Madame de F—— killed herself in the park of her chateau, with her own fowling-piece, which she took out on pretence of going shooting, as she was in the habit of doing. She loaded it with six balls, and placing the muzzle to her breast, discharged it. The only cause assigned is the vexation she and M. de F—— felt at her having no children to inherit their large fortune.
A fisherman with a large family, residing at Vellon d’Auffes, near Marseilles, had been driven by domestic trouble to form a design of suicide, which he had long announced. One Sunday he climbed a high rock in the neighbourhood, where, in the sight of his friends below, with a crucifix in his hands, he was evidently saying his last prayer, preparatory to suicide. One of the neighbours, guessing his intentions, reached the spot suddenly, and seized him; a struggle ensued on the edge of the precipice; the unhappy man prevailed, and, escaping from the arms of his friendly antagonist, flung himself over.
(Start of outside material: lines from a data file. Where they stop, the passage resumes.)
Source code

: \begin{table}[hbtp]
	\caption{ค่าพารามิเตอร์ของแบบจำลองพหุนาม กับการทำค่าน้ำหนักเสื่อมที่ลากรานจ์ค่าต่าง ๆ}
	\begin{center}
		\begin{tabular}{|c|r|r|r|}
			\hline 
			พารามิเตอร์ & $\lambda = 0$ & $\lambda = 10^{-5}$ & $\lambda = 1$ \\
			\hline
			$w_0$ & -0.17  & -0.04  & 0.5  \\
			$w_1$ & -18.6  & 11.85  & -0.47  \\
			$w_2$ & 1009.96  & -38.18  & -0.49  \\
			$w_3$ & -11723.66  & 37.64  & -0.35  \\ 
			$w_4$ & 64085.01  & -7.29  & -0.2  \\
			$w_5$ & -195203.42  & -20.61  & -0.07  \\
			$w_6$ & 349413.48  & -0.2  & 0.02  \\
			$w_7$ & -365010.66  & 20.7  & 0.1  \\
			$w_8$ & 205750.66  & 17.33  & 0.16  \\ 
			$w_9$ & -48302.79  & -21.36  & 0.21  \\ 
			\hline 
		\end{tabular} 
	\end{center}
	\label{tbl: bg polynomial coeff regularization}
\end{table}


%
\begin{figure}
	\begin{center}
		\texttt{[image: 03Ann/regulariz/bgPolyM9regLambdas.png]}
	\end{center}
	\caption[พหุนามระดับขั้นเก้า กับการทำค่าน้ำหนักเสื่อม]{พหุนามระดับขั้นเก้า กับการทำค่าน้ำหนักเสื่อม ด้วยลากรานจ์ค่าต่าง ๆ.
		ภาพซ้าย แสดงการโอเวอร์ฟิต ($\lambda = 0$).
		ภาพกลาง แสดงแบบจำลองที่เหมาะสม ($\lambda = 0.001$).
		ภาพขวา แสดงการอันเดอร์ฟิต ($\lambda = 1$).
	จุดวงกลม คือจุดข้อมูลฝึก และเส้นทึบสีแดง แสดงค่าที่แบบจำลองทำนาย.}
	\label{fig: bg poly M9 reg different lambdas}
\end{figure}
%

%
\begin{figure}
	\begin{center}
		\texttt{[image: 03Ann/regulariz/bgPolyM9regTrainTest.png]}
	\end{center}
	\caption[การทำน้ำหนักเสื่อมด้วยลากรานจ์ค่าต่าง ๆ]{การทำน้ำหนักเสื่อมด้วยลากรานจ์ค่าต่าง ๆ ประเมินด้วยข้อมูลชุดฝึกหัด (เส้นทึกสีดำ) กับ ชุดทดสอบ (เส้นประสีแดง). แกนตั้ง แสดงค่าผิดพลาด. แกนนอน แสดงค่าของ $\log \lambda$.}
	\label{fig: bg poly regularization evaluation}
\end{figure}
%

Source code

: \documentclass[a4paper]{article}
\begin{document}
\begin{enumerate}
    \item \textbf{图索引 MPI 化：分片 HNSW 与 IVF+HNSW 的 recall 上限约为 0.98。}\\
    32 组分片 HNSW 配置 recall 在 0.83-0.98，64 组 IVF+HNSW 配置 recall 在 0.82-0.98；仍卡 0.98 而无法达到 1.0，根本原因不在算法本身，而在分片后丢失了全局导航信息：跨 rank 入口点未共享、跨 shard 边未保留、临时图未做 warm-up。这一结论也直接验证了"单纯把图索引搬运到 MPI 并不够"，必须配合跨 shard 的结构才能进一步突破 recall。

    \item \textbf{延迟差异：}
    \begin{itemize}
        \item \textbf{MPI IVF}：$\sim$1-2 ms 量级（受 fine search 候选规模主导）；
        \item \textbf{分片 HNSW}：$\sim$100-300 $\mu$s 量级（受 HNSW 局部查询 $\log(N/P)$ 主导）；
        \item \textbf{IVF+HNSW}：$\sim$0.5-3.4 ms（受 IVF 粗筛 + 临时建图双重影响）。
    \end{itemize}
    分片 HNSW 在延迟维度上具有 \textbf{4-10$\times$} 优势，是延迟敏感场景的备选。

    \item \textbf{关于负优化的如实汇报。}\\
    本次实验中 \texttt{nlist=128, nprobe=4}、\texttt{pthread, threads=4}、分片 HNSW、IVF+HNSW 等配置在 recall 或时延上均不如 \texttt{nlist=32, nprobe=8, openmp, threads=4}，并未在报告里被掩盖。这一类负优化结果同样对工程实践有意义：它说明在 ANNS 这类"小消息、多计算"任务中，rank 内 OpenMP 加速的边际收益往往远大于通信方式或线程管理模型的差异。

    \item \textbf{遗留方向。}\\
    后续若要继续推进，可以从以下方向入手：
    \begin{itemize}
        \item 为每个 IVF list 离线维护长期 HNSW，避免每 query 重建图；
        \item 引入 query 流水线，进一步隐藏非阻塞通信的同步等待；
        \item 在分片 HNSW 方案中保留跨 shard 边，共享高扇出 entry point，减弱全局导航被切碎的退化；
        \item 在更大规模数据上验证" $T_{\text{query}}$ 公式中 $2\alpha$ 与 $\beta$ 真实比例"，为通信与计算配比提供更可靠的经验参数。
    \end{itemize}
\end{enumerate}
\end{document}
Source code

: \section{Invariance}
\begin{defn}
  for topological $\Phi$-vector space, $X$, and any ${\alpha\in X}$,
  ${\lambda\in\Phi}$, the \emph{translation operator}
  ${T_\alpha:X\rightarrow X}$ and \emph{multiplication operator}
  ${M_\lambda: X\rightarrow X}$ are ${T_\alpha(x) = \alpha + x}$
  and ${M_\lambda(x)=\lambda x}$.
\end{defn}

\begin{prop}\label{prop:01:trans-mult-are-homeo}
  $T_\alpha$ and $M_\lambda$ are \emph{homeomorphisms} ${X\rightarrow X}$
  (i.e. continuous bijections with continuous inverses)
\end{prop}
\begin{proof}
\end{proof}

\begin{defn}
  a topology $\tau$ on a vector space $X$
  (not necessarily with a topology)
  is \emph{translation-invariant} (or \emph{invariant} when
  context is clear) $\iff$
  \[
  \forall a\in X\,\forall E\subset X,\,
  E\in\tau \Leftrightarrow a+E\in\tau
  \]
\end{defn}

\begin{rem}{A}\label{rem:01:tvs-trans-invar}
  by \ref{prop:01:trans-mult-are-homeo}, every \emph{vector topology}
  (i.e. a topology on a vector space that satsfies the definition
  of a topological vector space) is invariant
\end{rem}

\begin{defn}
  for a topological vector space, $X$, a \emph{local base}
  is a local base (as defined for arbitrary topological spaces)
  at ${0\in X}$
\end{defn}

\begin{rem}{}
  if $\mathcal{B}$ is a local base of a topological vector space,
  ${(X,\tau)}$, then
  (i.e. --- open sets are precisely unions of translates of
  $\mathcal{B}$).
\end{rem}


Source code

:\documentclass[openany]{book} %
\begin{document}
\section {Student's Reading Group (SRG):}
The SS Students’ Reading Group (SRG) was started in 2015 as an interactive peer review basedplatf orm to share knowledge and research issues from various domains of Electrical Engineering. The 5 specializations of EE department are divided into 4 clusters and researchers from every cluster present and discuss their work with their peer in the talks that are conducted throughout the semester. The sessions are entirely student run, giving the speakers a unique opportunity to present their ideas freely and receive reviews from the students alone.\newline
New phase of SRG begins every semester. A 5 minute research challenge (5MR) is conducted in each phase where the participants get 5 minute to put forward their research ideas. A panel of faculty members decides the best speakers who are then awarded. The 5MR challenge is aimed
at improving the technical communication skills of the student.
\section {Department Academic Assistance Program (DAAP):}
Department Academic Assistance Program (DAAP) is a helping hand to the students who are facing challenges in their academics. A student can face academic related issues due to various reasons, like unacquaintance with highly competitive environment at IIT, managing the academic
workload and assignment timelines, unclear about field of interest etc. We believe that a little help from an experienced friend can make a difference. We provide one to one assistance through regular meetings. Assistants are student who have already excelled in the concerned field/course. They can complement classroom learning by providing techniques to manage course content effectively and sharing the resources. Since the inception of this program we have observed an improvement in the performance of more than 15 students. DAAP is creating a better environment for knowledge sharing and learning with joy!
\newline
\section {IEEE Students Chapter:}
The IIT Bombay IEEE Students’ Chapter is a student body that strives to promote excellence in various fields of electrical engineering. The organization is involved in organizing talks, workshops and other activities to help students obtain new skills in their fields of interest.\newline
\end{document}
Voltaire relates the particulars of the following singular case:—An Englishman of the name of Bacon Morris, a half-pay officer, and a man of much intellect, called on Voltaire at Paris. The man was afflicted with a cruel malady, for which he was led to suppose there was no cure. After a certain number of visits, he one day called on the philosopher, with a purse and a couple of papers in his hand. “One of these papers,” he said, addressing Voltaire, “contains my will, the other my epitaph; and this bag of money is intended to defray the expenses of my funeral. I am resolved to try for fifteen days what can be effected by regimen and the remedies prescribed, in order to render life less insupportable; and if I succeed not, I am determined to kill myself. You will bury me in what manner you please; my epitaph is short.” He then read it; it consisted of the following two words from Petronius, “Valete, curæ”—“Farewell, care.” “Fortunately,” says Voltaire, “for him and myself, who loved him, he was cured, and did not kill himself.”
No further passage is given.